__WORK TASK__. Among the entries below, tally each line containing "using"; respond with the total only.

★ ★ ★ ★ ★ ★ ★

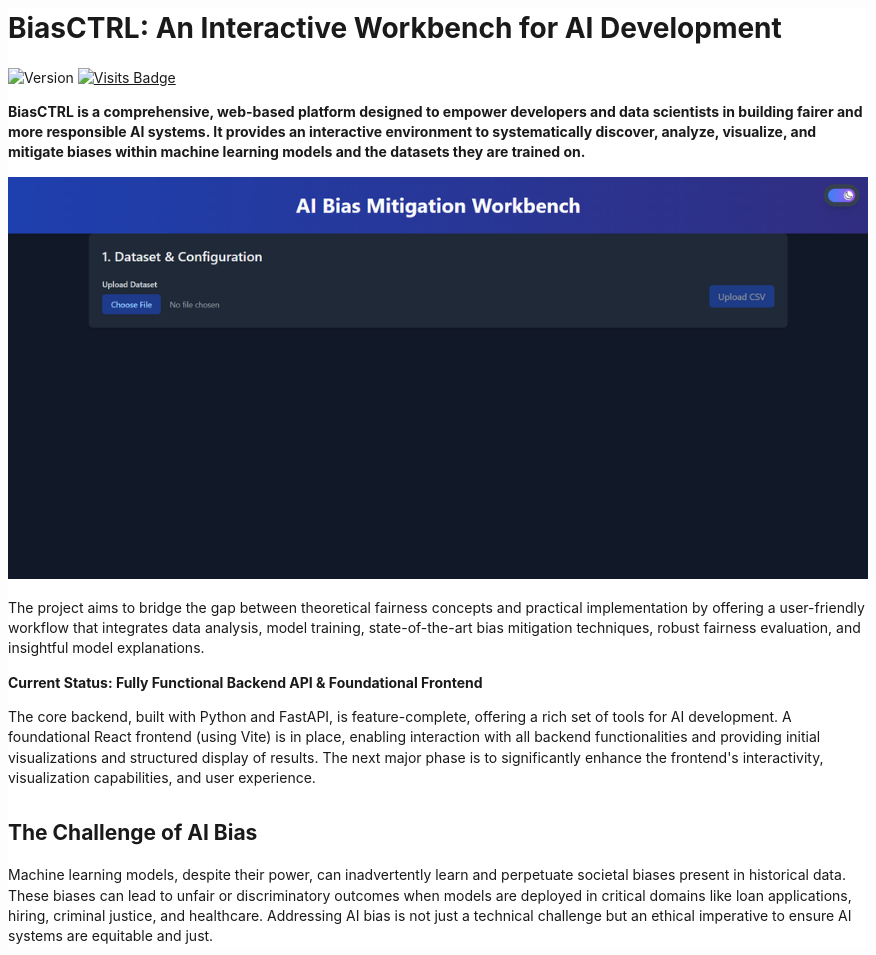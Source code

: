 # BiasCTRL: An Interactive Workbench for AI Development

![Version](https://img.shields.io/badge/version-0.1.5) [![Visits Badge](https://badges.pufler.dev/visits/atharvvvg/BiasCTRL)](https://github.com/atharvvvg/BiasCTRL)

**BiasCTRL is a comprehensive, web-based platform designed to empower developers and data scientists in building fairer and more responsible AI systems. It provides an interactive environment to systematically discover, analyze, visualize, and mitigate biases within machine learning models and the datasets they are trained on.**

![BiasCTRL Lander](media/lander.png)

The project aims to bridge the gap between theoretical fairness concepts and practical implementation by offering a user-friendly workflow that integrates data analysis, model training, state-of-the-art bias mitigation techniques, robust fairness evaluation, and insightful model explanations.

**Current Status: Fully Functional Backend API & Foundational Frontend**

The core backend, built with Python and FastAPI, is feature-complete, offering a rich set of tools for AI development. A foundational React frontend (using Vite) is in place, enabling interaction with all backend functionalities and providing initial visualizations and structured display of results. The next major phase is to significantly enhance the frontend's interactivity, visualization capabilities, and user experience.

## The Challenge of AI Bias

Machine learning models, despite their power, can inadvertently learn and perpetuate societal biases present in historical data. These biases can lead to unfair or discriminatory outcomes when models are deployed in critical domains like loan applications, hiring, criminal justice, and healthcare. Addressing AI bias is not just a technical challenge but an ethical imperative to ensure AI systems are equitable and just.
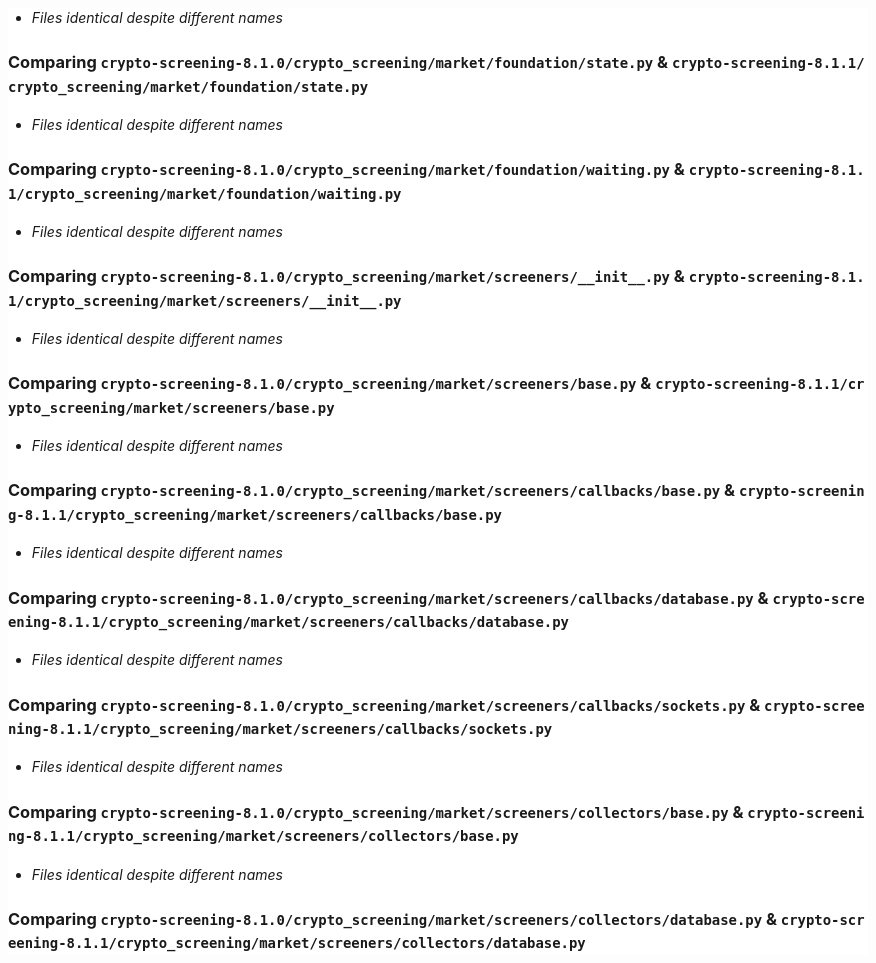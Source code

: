  * *Files identical despite different names*

### Comparing `crypto-screening-8.1.0/crypto_screening/market/foundation/state.py` & `crypto-screening-8.1.1/crypto_screening/market/foundation/state.py`

 * *Files identical despite different names*

### Comparing `crypto-screening-8.1.0/crypto_screening/market/foundation/waiting.py` & `crypto-screening-8.1.1/crypto_screening/market/foundation/waiting.py`

 * *Files identical despite different names*

### Comparing `crypto-screening-8.1.0/crypto_screening/market/screeners/__init__.py` & `crypto-screening-8.1.1/crypto_screening/market/screeners/__init__.py`

 * *Files identical despite different names*

### Comparing `crypto-screening-8.1.0/crypto_screening/market/screeners/base.py` & `crypto-screening-8.1.1/crypto_screening/market/screeners/base.py`

 * *Files identical despite different names*

### Comparing `crypto-screening-8.1.0/crypto_screening/market/screeners/callbacks/base.py` & `crypto-screening-8.1.1/crypto_screening/market/screeners/callbacks/base.py`

 * *Files identical despite different names*

### Comparing `crypto-screening-8.1.0/crypto_screening/market/screeners/callbacks/database.py` & `crypto-screening-8.1.1/crypto_screening/market/screeners/callbacks/database.py`

 * *Files identical despite different names*

### Comparing `crypto-screening-8.1.0/crypto_screening/market/screeners/callbacks/sockets.py` & `crypto-screening-8.1.1/crypto_screening/market/screeners/callbacks/sockets.py`

 * *Files identical despite different names*

### Comparing `crypto-screening-8.1.0/crypto_screening/market/screeners/collectors/base.py` & `crypto-screening-8.1.1/crypto_screening/market/screeners/collectors/base.py`

 * *Files identical despite different names*

### Comparing `crypto-screening-8.1.0/crypto_screening/market/screeners/collectors/database.py` & `crypto-screening-8.1.1/crypto_screening/market/screeners/collectors/database.py`
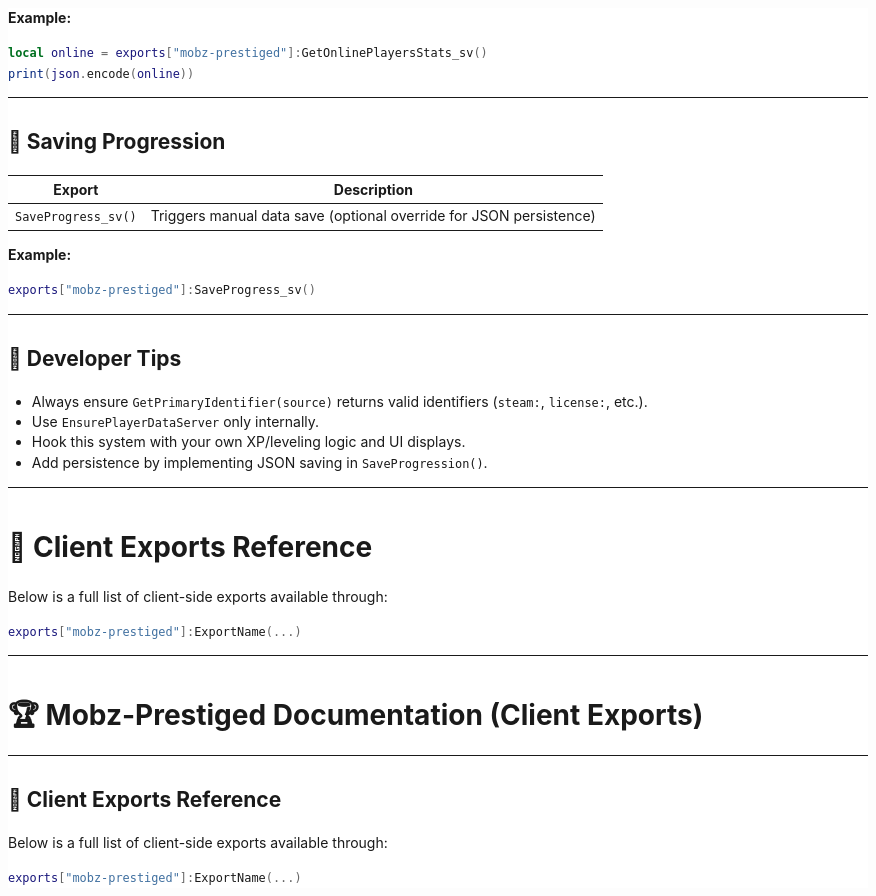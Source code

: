 **Example:**

```lua
local online = exports["mobz-prestiged"]:GetOnlinePlayersStats_sv()
print(json.encode(online))
```

---------------------------------------------------------------------------------------------

## 💾 Saving Progression

| Export              | Description                                                        |
| ------------------- | ------------------------------------------------------------------ |
| `SaveProgress_sv()` | Triggers manual data save (optional override for JSON persistence) |

**Example:**

```lua
exports["mobz-prestiged"]:SaveProgress_sv()
```

---------------------------------------------------------------------------------------------

## 🧰 Developer Tips

* Always ensure `GetPrimaryIdentifier(source)` returns valid identifiers (`steam:`, `license:`, etc.).
* Use `EnsurePlayerDataServer` only internally.
* Hook this system with your own XP/leveling logic and UI displays.
* Add persistence by implementing JSON saving in `SaveProgression()`.

---------------------------------------------------------------------------------------------

# 📡 Client Exports Reference

Below is a full list of client-side exports available through:

```lua
exports["mobz-prestiged"]:ExportName(...)
```

---------------------------------------------------------------------------------------------

# 🏆 Mobz-Prestiged Documentation (Client Exports)

---------------------------------------------------------------------------------------------

## 📄 Client Exports Reference

Below is a full list of client-side exports available through:

```lua
exports["mobz-prestiged"]:ExportName(...)
```
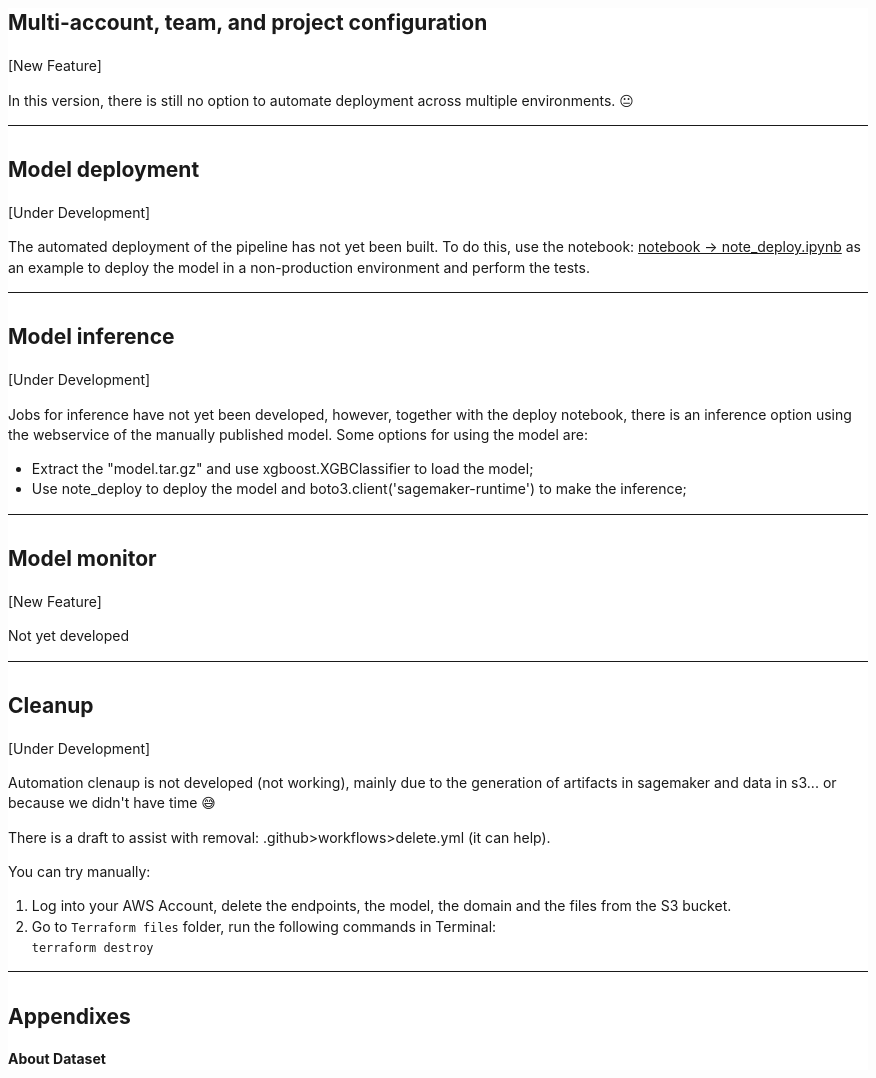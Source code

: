 ## Multi-account, team, and project configuration
[New Feature] 

In this version, there is still no option to automate deployment across multiple environments. :neutral_face:	


---
## Model deployment
[Under Development]

The automated deployment of the pipeline has not yet been built. To do this, use the notebook: [notebook -> note_deploy.ipynb](/notebooks/note_deploy.ipynb) as an example to deploy the model in a non-production environment and perform the tests.

---
## Model inference
[Under Development]

Jobs for inference have not yet been developed, however, together with the deploy notebook, there is an inference option using the webservice of the manually published model. Some options for using the model are:
- Extract the "model.tar.gz" and use xgboost.XGBClassifier to load the model;
- Use note_deploy to deploy the model and boto3.client('sagemaker-runtime') to make the inference;

---
## Model monitor
[New Feature] 

Not yet developed

---
## Cleanup
[Under Development]

Automation clenaup is not developed (not working), mainly due to the generation of artifacts in sagemaker and data in s3... or because we didn't have time :sweat_smile:	

There is a draft to assist with removal: .github>workflows>delete.yml (it can help).

You can try manually:
1. Log into your AWS Account, delete the endpoints, the model, the domain and the files from the S3 bucket.
2. Go to `Terraform files`  folder,  run the following commands in Terminal:  
`terraform destroy`  

---
## Appendixes

**About Dataset**
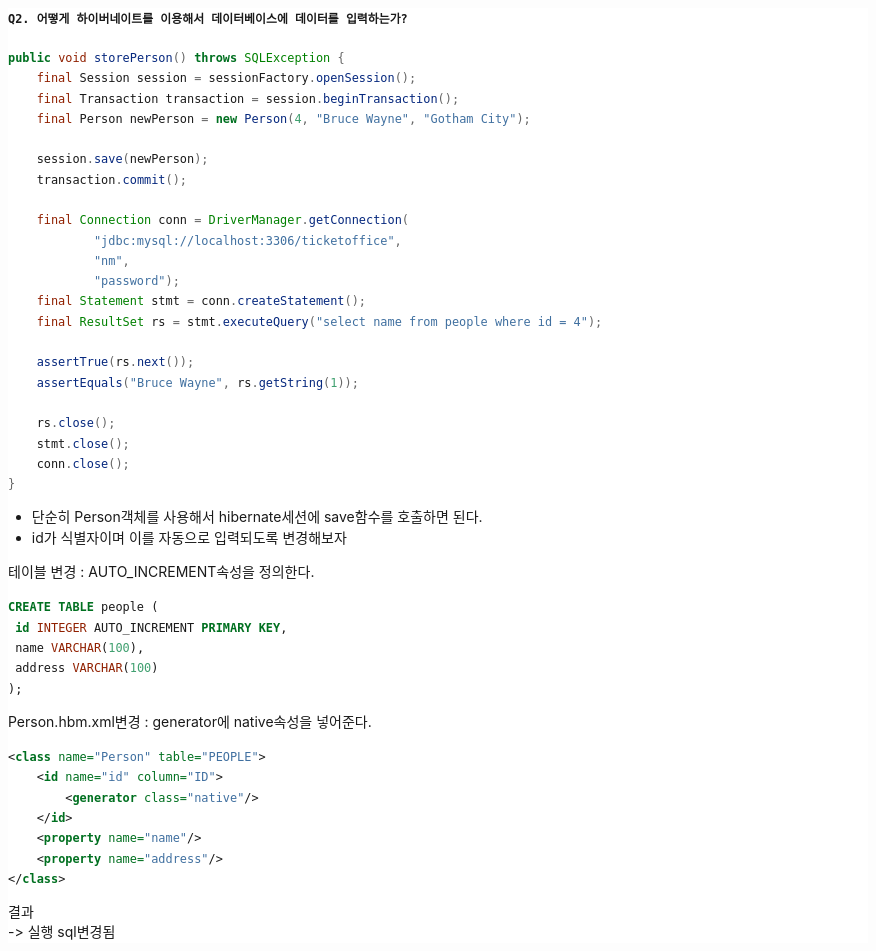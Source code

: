 #### `Q2. 어떻게 하이버네이트를 이용해서 데이터베이스에 데이터를 입력하는가?`

```java
public void storePerson() throws SQLException {
    final Session session = sessionFactory.openSession();
    final Transaction transaction = session.beginTransaction();
    final Person newPerson = new Person(4, "Bruce Wayne", "Gotham City");

    session.save(newPerson);
    transaction.commit();

    final Connection conn = DriverManager.getConnection(
            "jdbc:mysql://localhost:3306/ticketoffice",
            "nm",
            "password");
    final Statement stmt = conn.createStatement();
    final ResultSet rs = stmt.executeQuery("select name from people where id = 4");

    assertTrue(rs.next());
    assertEquals("Bruce Wayne", rs.getString(1));

    rs.close();
    stmt.close();
    conn.close();
}
```

- 단순히 Person객체를 사용해서 hibernate세션에 save함수를 호출하면 된다.
- id가 식별자이며 이를 자동으로 입력되도록 변경해보자

테이블 변경 : AUTO_INCREMENT속성을 정의한다.

```sql
CREATE TABLE people (
 id INTEGER AUTO_INCREMENT PRIMARY KEY,
 name VARCHAR(100),
 address VARCHAR(100)
);
```

Person.hbm.xml변경 : generator에 native속성을 넣어준다.

```xml
<class name="Person" table="PEOPLE">
    <id name="id" column="ID">
        <generator class="native"/>
    </id>
    <property name="name"/>
    <property name="address"/>
</class>
```

결과  
 -> 실행 sql변경됨
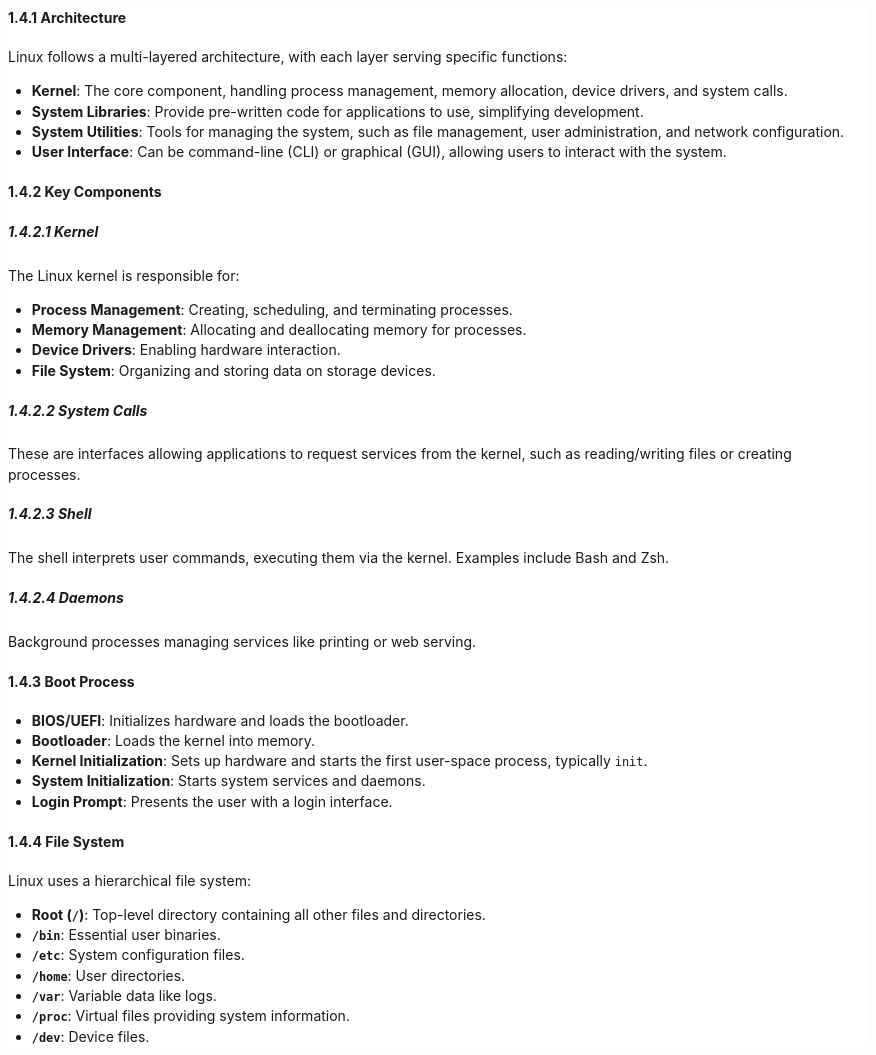 #### 1.4.1 Architecture

Linux follows a multi-layered architecture, with each layer serving specific functions:

- **Kernel**: The core component, handling process management, memory allocation, device drivers, and system calls.
- **System Libraries**: Provide pre-written code for applications to use, simplifying development.
- **System Utilities**: Tools for managing the system, such as file management, user administration, and network configuration.
- **User Interface**: Can be command-line (CLI) or graphical (GUI), allowing users to interact with the system.

#### 1.4.2 Key Components

##### 1.4.2.1 Kernel

The Linux kernel is responsible for:

- **Process Management**: Creating, scheduling, and terminating processes.
- **Memory Management**: Allocating and deallocating memory for processes.
- **Device Drivers**: Enabling hardware interaction.
- **File System**: Organizing and storing data on storage devices.

##### 1.4.2.2 System Calls

These are interfaces allowing applications to request services from the kernel, such as reading/writing files or creating processes.

#####  1.4.2.3 Shell

The shell interprets user commands, executing them via the kernel. Examples include Bash and Zsh.

##### 1.4.2.4 Daemons

Background processes managing services like printing or web serving.

####  1.4.3 Boot Process

- **BIOS/UEFI**: Initializes hardware and loads the bootloader.
- **Bootloader**: Loads the kernel into memory.
- **Kernel Initialization**: Sets up hardware and starts the first user-space process, typically `init`.
- **System Initialization**: Starts system services and daemons.
- **Login Prompt**: Presents the user with a login interface.

####  1.4.4 File System

Linux uses a hierarchical file system:

- **Root (`/`)**: Top-level directory containing all other files and directories.
- **`/bin`**: Essential user binaries.
- **`/etc`**: System configuration files.
- **`/home`**: User directories.
- **`/var`**: Variable data like logs.
- **`/proc`**: Virtual files providing system information.
- **`/dev`**: Device files.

★ ★ ★ ★ ★ ★ ★

__ANSWER TO THE PROBLEM__. 2